Se tanto mi dà tanto, oggi non ci si chiede più se l’AI troverà spazio nella professione, ma con quali garanzie verrà utilizzata. Come si costruisce una piattaforma di AI destinata ai professionisti del diritto? Chi garantisce che le risposte siano affidabili? Come si tutelano dati e riservatezza?

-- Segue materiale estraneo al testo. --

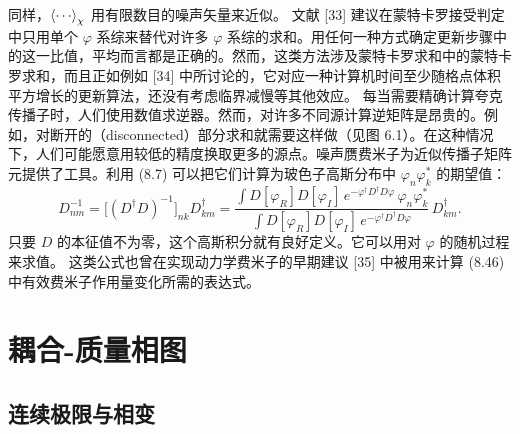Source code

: 同样，$\ev{\cdots}_\chi$ 用有限数目的噪声矢量来近似。
文献 [33] 建议在蒙特卡罗接受判定中只用单个 $\varphi$ 系综来替代对许多 $\varphi$ 系综的求和。用任何一种方式确定更新步骤中的这一比值，平均而言都是正确的。然而，这类方法涉及蒙特卡罗求和中的蒙特卡罗求和，而且正如例如 [34] 中所讨论的，它对应一种计算机时间至少随格点体积平方增长的更新算法，还没有考虑临界减慢等其他效应。
每当需要精确计算夸克传播子时，人们使用数值求逆器。然而，对许多不同源计算逆矩阵是昂贵的。例如，对断开的（disconnected）部分求和就需要这样做（见图 6.1）。在这种情况下，人们可能愿意用较低的精度换取更多的源点。噪声赝费米子为近似传播子矩阵元提供了工具。利用 (8.7) 可以把它们计算为玻色子高斯分布中 $\varphi_n\varphi_k^*$ 的期望值：
\begin{equation}
D_{nm}^{-1} = \Big[(D^\dagger D)^{-1}\Big]_{nk}D_{km}^\dagger
= \frac{\int D[\varphi_R]D[\varphi_I]\,e^{-\varphi^\dagger D^\dagger D\varphi}\,\varphi_n\varphi_k^*}
       {\int D[\varphi_R]D[\varphi_I]\,e^{-\varphi^\dagger D^\dagger D\varphi}}\,D_{km}^\dagger .
\end{equation}
只要 $D$ 的本征值不为零，这个高斯积分就有良好定义。它可以用对 $\varphi$ 的随机过程来求值。
这类公式也曾在实现动力学费米子的早期建议 [35] 中被用来计算 (8.46) 中有效费米子作用量变化所需的表达式。

\section{耦合-质量相图}

\subsection{连续极限与相变}

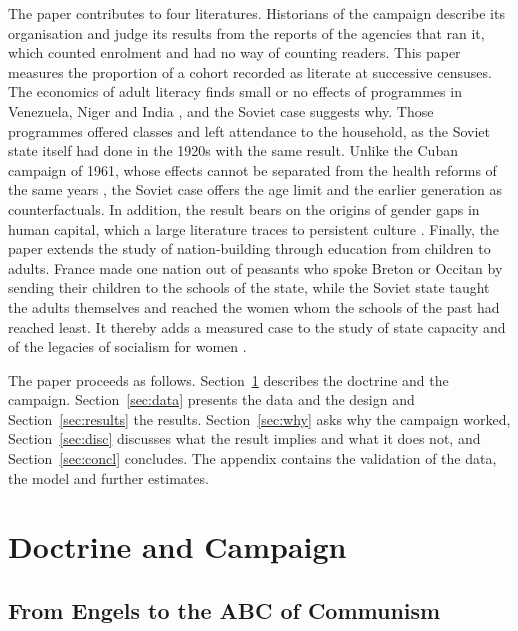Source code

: \documentclass[12pt]{article}
\begin{document}
The paper contributes to four literatures. Historians of the campaign \citep{eklof1987,clark2000} describe its organisation and judge its results from the reports of the agencies that ran it, which counted enrolment and had no way of counting readers. This paper measures the proportion of a cohort recorded as literate at successive censuses. The economics of adult literacy finds small or no effects of programmes in Venezuela, Niger and India \citep{ortega2008,aker2012,banerji2017}, and the Soviet case suggests why. Those programmes offered classes and left attendance to the household, as the Soviet state itself had done in the 1920s with the same result. Unlike the Cuban campaign of 1961, whose effects cannot be separated from the health reforms of the same years \citep{mellace2026}, the Soviet case offers the age limit and the earlier generation as counterfactuals. In addition, the result bears on the origins of gender gaps in human capital, which a large literature traces to persistent culture \citep{alesina2013}. Finally, the paper extends the study of nation-building through education \citep{weber1976,bandiera2019,alesina2021,blanc2023} from children to adults. France made one nation out of peasants who spoke Breton or Occitan by sending their children to the schools of the state, while the Soviet state taught the adults themselves and reached the women whom the schools of the past had reached least. It thereby adds a measured case to the study of state capacity and of the legacies of socialism for women \citep{besley2009,charnysh2019,charnysh2024,campa2019,lippmann2020}.

The paper proceeds as follows. Section~\ref{sec:doctrine} describes the doctrine and the campaign. Section~\ref{sec:data} presents the data and the design and Section~\ref{sec:results} the results. Section~\ref{sec:why} asks why the campaign worked, Section~\ref{sec:disc} discusses what the result implies and what it does not, and Section~\ref{sec:concl} concludes. The appendix contains the validation of the data, the model and further estimates.


\section{Doctrine and Campaign}\label{sec:doctrine}

\subsection{From Engels to the ABC of Communism}
\end{document}
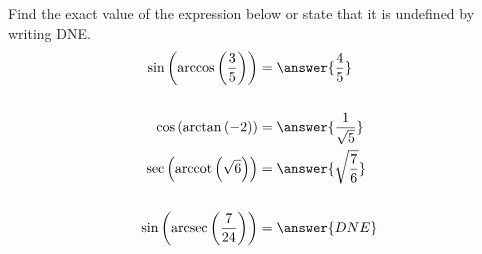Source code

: \documentclass{ximera}
\author{Bobby Ramsey}
\begin{document}
\begin{exercise}


Find the exact value of the expression below or state that it is undefined by writing DNE.
\begin{align*}
	\sin\left( \arccos\left( \frac{3}{5} \right) \right) &= \answer{\frac{4}{5}} \\ \\
	\cos\left( \arctan\left(-2\right) \right) &= \answer{\frac{1}{\sqrt{5}}} \\
	\sec\left(\arccot\left(\sqrt{6}\right)\right)&=\answer{\sqrt{\frac{7}{6}}}\\ \\
	\sin\left( \arcsec\left( \frac{7}{24} \right) \right) &= \answer{DNE} \\ \\
\end{align*}


\end{exercise}
\end{document}
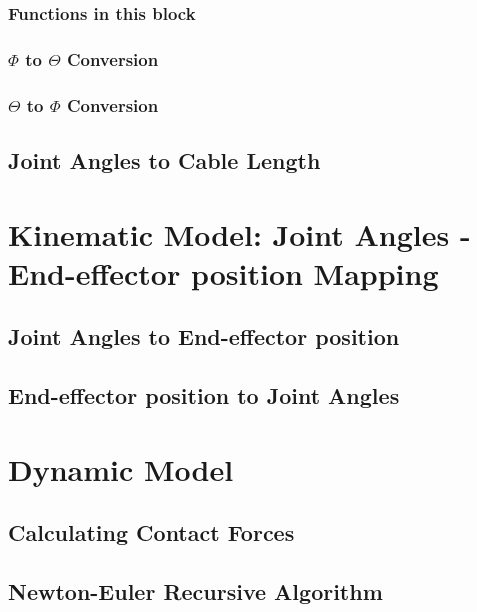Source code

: \documentclass[a4paper,12pt]{report}
\begin{document}
\begin{appendices}
	\subsubsection{Functions in this block}
	
	\subsubsection{$ \Phi $ to $ \Theta $ Conversion}
	
	\subsubsection{$ \Theta $ to $ \Phi $ Conversion}
	
	
	\subsection{Joint Angles to Cable Length}
	

	
	\section{Kinematic Model: Joint Angles - End-effector position Mapping}
	\label{appendix:c-b}
	
	\subsection{Joint Angles to End-effector position}
	
	
	\subsection{End-effector position to Joint Angles}
	
	
	\section{Dynamic Model}
	\subsection{Calculating Contact Forces}
	
	\subsection{Newton-Euler Recursive Algorithm}
	
	
\end{appendices}



\end{document}
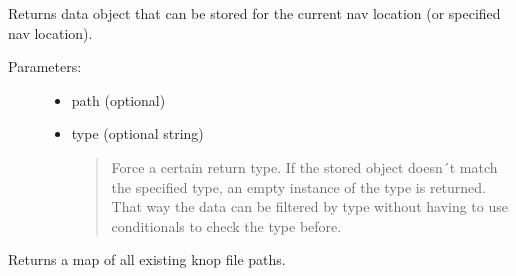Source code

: \documentclass[letterpaper,10pt,english]{sphinxmanual}
\begin{document}
\begin{fulllineitems}

\begin{fulllineitems}
Returns data object that can be stored for the current nav location (or specified nav location).
\begin{description}
\item[{Parameters:}] \leavevmode\begin{itemize}
\item {} 
path (optional)

\item {} 
type (optional string)
\begin{quote}

Force a certain return type. If the stored object doesn´t match the specified
type, an empty instance of the type is returned. That way the data can be
filtered by type without having to use conditionals to check the type before.
\end{quote}

\end{itemize}

\end{description}

\end{fulllineitems}


\begin{fulllineitems}
\label{knop_nav:knop_nav.default}
\end{fulllineitems}



\begin{fulllineitems}
\end{fulllineitems}


\begin{fulllineitems}
\label{knop_nav:knop_nav.directorytree}
Returns a map of all existing knop file paths.

\end{fulllineitems}


\begin{fulllineitems}
\label{knop_nav:knop_nav.directorytreemap}
\end{fulllineitems}




\end{fulllineitems}
\end{document}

E quale spazio continua ad avere la valutazione del professionista?
Sono le stesse domande che ci hanno portato a guardare da vicino Lexroom, realtà fondata a Milano nel 2023 da Paolo Fois, Martina Domenicali e Andrea Lonza, che in poco tempo è diventata una delle realtà italiane più osservate nel panorama legal tech. La piattaforma è progettata esclusivamente per professionisti del diritto con l’obiettivo di alleggerirli dalle attività più ripetitive senza sostituirne il giudizio. Tra chi l’ha già adottata figurano le squadre legali di: LCA, MDV Missaglia De Vellis, Withers, Gatti Pavesi Bianchi Ludovici, Italgas, Banca Mediolanum, Fastweb, Satispay, CRIF e WST.
La società ha chiuso lo scorso maggio un Series B da 50 milioni di dollari, dopo il round da 19 milioni raccolto meno di un anno fa (entrambi seguiti da una squadra di avvocati guidata da Matteo Colombari, partner di Giovannelli e Associati), e punta ora ad accelerare l’espansione nei principali mercati europei di civil law, a partire da Spagna e Germania.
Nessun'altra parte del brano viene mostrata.